Emulation solution for development and validation of warehouse automation
Abstract
Emulators and simulators are considered to be essential software units that support the engineering team throughout the cycle of development and facilitate robot design, algorithm testing, fault analyses and full-scale testing in robotics and related applications. The emulation framework allows to study a variety of setups of warehouse installations, as well as sensors and tools modeling and configuration. The framework assists principal software and hardware testing and debug, allows to analyze the cases of sensor and mechanical component failure.

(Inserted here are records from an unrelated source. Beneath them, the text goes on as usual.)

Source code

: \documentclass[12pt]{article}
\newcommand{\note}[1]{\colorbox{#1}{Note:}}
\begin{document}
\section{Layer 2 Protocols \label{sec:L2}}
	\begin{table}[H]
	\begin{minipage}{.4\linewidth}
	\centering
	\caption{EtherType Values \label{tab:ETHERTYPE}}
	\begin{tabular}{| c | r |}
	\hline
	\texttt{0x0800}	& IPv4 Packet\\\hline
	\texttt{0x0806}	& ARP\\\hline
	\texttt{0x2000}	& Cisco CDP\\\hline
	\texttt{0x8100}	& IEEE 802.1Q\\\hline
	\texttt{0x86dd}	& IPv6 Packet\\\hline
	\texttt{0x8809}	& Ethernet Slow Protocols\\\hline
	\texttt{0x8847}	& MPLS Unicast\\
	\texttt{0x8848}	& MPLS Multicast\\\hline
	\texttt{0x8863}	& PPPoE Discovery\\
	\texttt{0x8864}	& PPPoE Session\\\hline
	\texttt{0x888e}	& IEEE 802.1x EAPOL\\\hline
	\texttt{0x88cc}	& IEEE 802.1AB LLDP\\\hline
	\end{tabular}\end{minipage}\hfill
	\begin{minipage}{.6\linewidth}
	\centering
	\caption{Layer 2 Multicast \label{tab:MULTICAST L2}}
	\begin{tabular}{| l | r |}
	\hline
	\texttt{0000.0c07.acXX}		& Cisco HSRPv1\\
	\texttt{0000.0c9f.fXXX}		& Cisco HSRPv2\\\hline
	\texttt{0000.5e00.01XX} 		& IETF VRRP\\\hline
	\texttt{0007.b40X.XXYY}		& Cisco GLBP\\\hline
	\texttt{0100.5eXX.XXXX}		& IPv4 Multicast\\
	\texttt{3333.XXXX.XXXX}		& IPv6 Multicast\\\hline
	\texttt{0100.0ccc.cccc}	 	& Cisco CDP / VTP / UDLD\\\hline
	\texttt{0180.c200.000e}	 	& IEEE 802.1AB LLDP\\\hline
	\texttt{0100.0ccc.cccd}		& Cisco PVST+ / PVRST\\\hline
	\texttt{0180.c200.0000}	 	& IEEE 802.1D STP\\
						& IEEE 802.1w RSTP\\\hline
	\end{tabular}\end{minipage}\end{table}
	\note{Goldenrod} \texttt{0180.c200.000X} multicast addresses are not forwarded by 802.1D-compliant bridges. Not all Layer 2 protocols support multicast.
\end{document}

The thesis describes the design process and ideas beyond creating a flexible framework for designing software and hardware for applied robotics. Special attention is paid to deployment and packaging due to immense amount of the dependencies and relations that are to be treated appropriately.
Designers of robotic modules would benefit from it due to the ability to examine the dimensions and geometrical properties. For instance, an ability to grasp the items, to avoid robot links self-collisions, to reach certain positions, etc. A capability to verify the model of robot behavior in the specified environment may reduce real installation testing costs and avoid damage of hardware units.
Software developers, in their turn, would receive an opportunity to start testing and maintaining certain software products even before the initial hardware setup is ready. Control interfaces of the emulation software are supposed to help transfer commands to the emulation model and execute them in the operation loop with the purpose of studying the model’s behavior. Performing a special set of purposely incorrect or improperly organized commands should raise corresponding warning and errors so that they could be studied and handled.
The framework is implemented as ROS package that includes simulation worlds and setups of the equipped robots and AGV’s. The worlds files consisted of configured sets of objects and hardware models, which allowed to research and study particular algorithms and approaches for the tasks of motion control and sensors data processing. Several deployment alternatives are used as a strategy to deliver the software stack to the end users, their comparison is presented in the corresponding chapter.